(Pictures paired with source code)

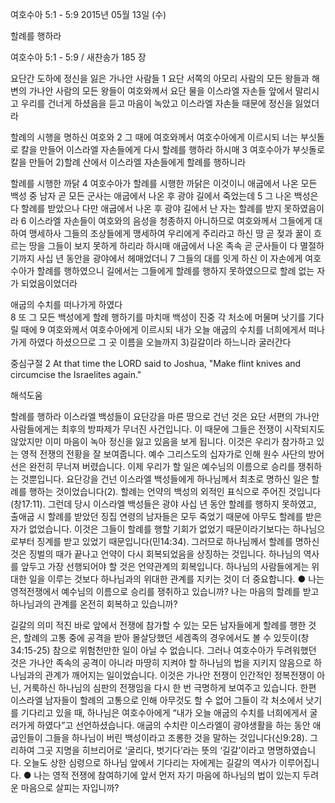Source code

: 여호수아 5:1 - 5:9 
2015년 05월 13일 (수)

할례를 행하라



여호수아 5:1 - 5:9 / 새찬송가 185 장


요단간 도하에 정신을 잃은 가나안 사람들
1 요단 서쪽의 아모리 사람의 모든 왕들과 해변의 가나안 사람의 모든 왕들이 여호와께서 요단 물을 이스라엘 자손들 앞에서 말리시고 우리를 건너게 하셨음을 듣고 마음이 녹았고 이스라엘 자손들 때문에 정신을 잃었더라 

할례의 시행을 명하신 여호와
2 그 때에 여호와께서 여호수아에게 이르시되 너는 부싯돌로 칼을 만들어 이스라엘 자손들에게 다시 할례를 행하라 하시매 3 여호수아가 부싯돌로 칼을 만들어 2)할례 산에서 이스라엘 자손들에게 할례를 행하니라 

할례를 시행한 까닭
4 여호수아가 할례를 시행한 까닭은 이것이니 애굽에서 나온 모든 백성 중 남자 곧 모든 군사는 애굽에서 나온 후 광야 길에서 죽었는데 5 그 나온 백성은 다 할례를 받았으나 다만 애굽에서 나온 후 광야 길에서 난 자는 할례를 받지 못하였음이라 
6 이스라엘 자손들이 여호와의 음성을 청종하지 아니하므로 여호와께서 그들에게 대하여 맹세하사 그들의 조상들에게 맹세하여 우리에게 주리라고 하신 땅 곧 젖과 꿀이 흐르는 땅을 그들이 보지 못하게 하리라 하시매 애굽에서 나온 족속 곧 군사들이 다 멸절하기까지 사십 년 동안을 광야에서 헤매었더니 
7 그들의 대를 잇게 하신 이 자손에게 여호수아가 할례를 행하였으니 길에서는 그들에게 할례를 행하지 못하였으므로 할례 없는 자가 되었음이었더라 

애굽의 수치를 떠나가게 하였다  
8 또 그 모든 백성에게 할례 행하기를 마치매 백성이 진중 각 처소에 머물며 낫기를 기다릴 때에 9 여호와께서 여호수아에게 이르시되 내가 오늘 애굽의 수치를 너희에게서 떠나가게 하였다 하셨으므로 그 곳 이름을 오늘까지 3)길갈이라 하느니라 굴러간다

중심구절 2 At that time the LORD said to Joshua, "Make flint knives and circumcise the Israelites again."

해석도움





할례를 행하라
이스라엘 백성들이 요단강을 마른 땅으로 건넌 것은 요단 서편의 가나안 사람들에게는 최후의 방파제가 무너진 사건입니다. 이 때문에 그들은 전쟁이 시작되지도 않았지만 이미 마음이 녹아 정신을 잃고 있음을 보게 됩니다. 이것은 우리가 참가하고 있는 영적 전쟁의 전황을 잘 보여줍니다. 예수 그리스도의 십자가로 인해 원수 사단의 방어선은 완전히 무너져 버렸습니다. 이제 우리가 할 일은 예수님의 이름으로 승리를 쟁취하는 것뿐입니다. 
요단강을 건넌 이스라엘 백성들에게 하나님께서 최초로 명하신 일은 할례를 행하는 것이었습니다(2). 할례는 언약의 백성의 외적인 표식으로 주어진 것입니다(창17:11). 그런데 당시 이스라엘 백성들은 광야 사십 년 동안 할례를 행하지 못하였고, 출애굽 시 할례를 받았던 징집 연령의 남자들은 모두 죽었기 때문에 아무도 할례를 받은 자가 없었습니다. 이것은 그들이 할례를 행할 기회가 없었기 때문이라기보다는 하나님으로부터 징계를 받고 있었기 때문입니다(민14:34). 그러므로 하나님께서 할례를 명하신 것은 징벌의 때가 끝나고 언약이 다시 회복되었음을 상징하는 것입니다. 하나님의 역사를 앞두고 가장 선행되어야 할 것은 언약관계의 회복입니다. 하나님의 사람들에게는 위대한 일을 이루는 것보다 하나님과의 위대한 관계를 지키는 것이 더 중요합니다. 
●  나는 영적전쟁에서 예수님의 이름으로 승리를 쟁취하고 있습니까? 나는 마음의 할례를 받고 하나님과의 관계를 온전히 회복하고 있습니까? 

길갈의 의미
적진 바로 앞에서 전쟁에 참가할 수 있는 모든 남자들에게 할례를 행한 것은, 할례의 고통 중에 공격을 받아 몰살당했던 세겜족의 경우에서도 볼 수 있듯이(창34:15-25) 참으로 위험천만한 일이 아닐 수 없습니다. 그러나 여호수아가 두려워했던 것은 가나안 족속의 공격이 아니라 마땅히 지켜야 할 하나님의 법을 지키지 않음으로 하나님과의 관계가 깨어지는 일이었습니다. 이것은 가나안 전쟁이 인간적인 정복전쟁이 아닌, 거룩하신 하나님의 심판의 전쟁임을 다시 한 번 극명하게 보여주고 있습니다.  한편 이스라엘 남자들이 할례의 고통으로 인해 아무것도 할 수 없어 그들이 각 처소에서 낫기를 기다리고 있을 때, 하나님은 여호수아에게 “내가 오늘 애굽의 수치를 너희에게서 굴러가게 하였다”고 선언하셨습니다. 애굽의 수치란 이스라엘이 광야생활을 하는 동안 애굽인들이 그들을 하나님이 버린 백성이라고 조롱한 것을 말하는 것입니다(신9:28). 그리하여 그곳 지명을 히브리어로 ‘굴리다, 벗기다’라는 뜻의 ‘길갈’이라고 명명하였습니다. 오늘도 상한 심령으로 하나님 앞에서 기다리는 자에게는 길갈의 역사가 이루어집니다.
●  나는 영적 전쟁에 참여하기에 앞서 먼저 자기 마음에 하나님의 법이 있는지 두려운 마음으로 살피는 자입니까?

TASK STATEMENT: Please copy the entries in full. Leave each image out.

RESPONSE:
Source code

: 여호수아 5:1 - 5:9 
2015년 05월 13일 (수)

할례를 행하라



여호수아 5:1 - 5:9 / 새찬송가 185 장


요단간 도하에 정신을 잃은 가나안 사람들
1 요단 서쪽의 아모리 사람의 모든 왕들과 해변의 가나안 사람의 모든 왕들이 여호와께서 요단 물을 이스라엘 자손들 앞에서 말리시고 우리를 건너게 하셨음을 듣고 마음이 녹았고 이스라엘 자손들 때문에 정신을 잃었더라 

할례의 시행을 명하신 여호와
2 그 때에 여호와께서 여호수아에게 이르시되 너는 부싯돌로 칼을 만들어 이스라엘 자손들에게 다시 할례를 행하라 하시매 3 여호수아가 부싯돌로 칼을 만들어 2)할례 산에서 이스라엘 자손들에게 할례를 행하니라 

할례를 시행한 까닭
4 여호수아가 할례를 시행한 까닭은 이것이니 애굽에서 나온 모든 백성 중 남자 곧 모든 군사는 애굽에서 나온 후 광야 길에서 죽었는데 5 그 나온 백성은 다 할례를 받았으나 다만 애굽에서 나온 후 광야 길에서 난 자는 할례를 받지 못하였음이라 
6 이스라엘 자손들이 여호와의 음성을 청종하지 아니하므로 여호와께서 그들에게 대하여 맹세하사 그들의 조상들에게 맹세하여 우리에게 주리라고 하신 땅 곧 젖과 꿀이 흐르는 땅을 그들이 보지 못하게 하리라 하시매 애굽에서 나온 족속 곧 군사들이 다 멸절하기까지 사십 년 동안을 광야에서 헤매었더니 
7 그들의 대를 잇게 하신 이 자손에게 여호수아가 할례를 행하였으니 길에서는 그들에게 할례를 행하지 못하였으므로 할례 없는 자가 되었음이었더라 

애굽의 수치를 떠나가게 하였다  
8 또 그 모든 백성에게 할례 행하기를 마치매 백성이 진중 각 처소에 머물며 낫기를 기다릴 때에 9 여호와께서 여호수아에게 이르시되 내가 오늘 애굽의 수치를 너희에게서 떠나가게 하였다 하셨으므로 그 곳 이름을 오늘까지 3)길갈이라 하느니라 굴러간다

중심구절 2 At that time the LORD said to Joshua, "Make flint knives and circumcise the Israelites again."

해석도움





할례를 행하라
이스라엘 백성들이 요단강을 마른 땅으로 건넌 것은 요단 서편의 가나안 사람들에게는 최후의 방파제가 무너진 사건입니다. 이 때문에 그들은 전쟁이 시작되지도 않았지만 이미 마음이 녹아 정신을 잃고 있음을 보게 됩니다. 이것은 우리가 참가하고 있는 영적 전쟁의 전황을 잘 보여줍니다. 예수 그리스도의 십자가로 인해 원수 사단의 방어선은 완전히 무너져 버렸습니다. 이제 우리가 할 일은 예수님의 이름으로 승리를 쟁취하는 것뿐입니다. 
요단강을 건넌 이스라엘 백성들에게 하나님께서 최초로 명하신 일은 할례를 행하는 것이었습니다(2). 할례는 언약의 백성의 외적인 표식으로 주어진 것입니다(창17:11). 그런데 당시 이스라엘 백성들은 광야 사십 년 동안 할례를 행하지 못하였고, 출애굽 시 할례를 받았던 징집 연령의 남자들은 모두 죽었기 때문에 아무도 할례를 받은 자가 없었습니다. 이것은 그들이 할례를 행할 기회가 없었기 때문이라기보다는 하나님으로부터 징계를 받고 있었기 때문입니다(민14:34). 그러므로 하나님께서 할례를 명하신 것은 징벌의 때가 끝나고 언약이 다시 회복되었음을 상징하는 것입니다. 하나님의 역사를 앞두고 가장 선행되어야 할 것은 언약관계의 회복입니다. 하나님의 사람들에게는 위대한 일을 이루는 것보다 하나님과의 위대한 관계를 지키는 것이 더 중요합니다. 
●  나는 영적전쟁에서 예수님의 이름으로 승리를 쟁취하고 있습니까? 나는 마음의 할례를 받고 하나님과의 관계를 온전히 회복하고 있습니까? 

길갈의 의미
적진 바로 앞에서 전쟁에 참가할 수 있는 모든 남자들에게 할례를 행한 것은, 할례의 고통 중에 공격을 받아 몰살당했던 세겜족의 경우에서도 볼 수 있듯이(창34:15-25) 참으로 위험천만한 일이 아닐 수 없습니다. 그러나 여호수아가 두려워했던 것은 가나안 족속의 공격이 아니라 마땅히 지켜야 할 하나님의 법을 지키지 않음으로 하나님과의 관계가 깨어지는 일이었습니다. 이것은 가나안 전쟁이 인간적인 정복전쟁이 아닌, 거룩하신 하나님의 심판의 전쟁임을 다시 한 번 극명하게 보여주고 있습니다.  한편 이스라엘 남자들이 할례의 고통으로 인해 아무것도 할 수 없어 그들이 각 처소에서 낫기를 기다리고 있을 때, 하나님은 여호수아에게 “내가 오늘 애굽의 수치를 너희에게서 굴러가게 하였다”고 선언하셨습니다. 애굽의 수치란 이스라엘이 광야생활을 하는 동안 애굽인들이 그들을 하나님이 버린 백성이라고 조롱한 것을 말하는 것입니다(신9:28). 그리하여 그곳 지명을 히브리어로 ‘굴리다, 벗기다’라는 뜻의 ‘길갈’이라고 명명하였습니다. 오늘도 상한 심령으로 하나님 앞에서 기다리는 자에게는 길갈의 역사가 이루어집니다.
●  나는 영적 전쟁에 참여하기에 앞서 먼저 자기 마음에 하나님의 법이 있는지 두려운 마음으로 살피는 자입니까?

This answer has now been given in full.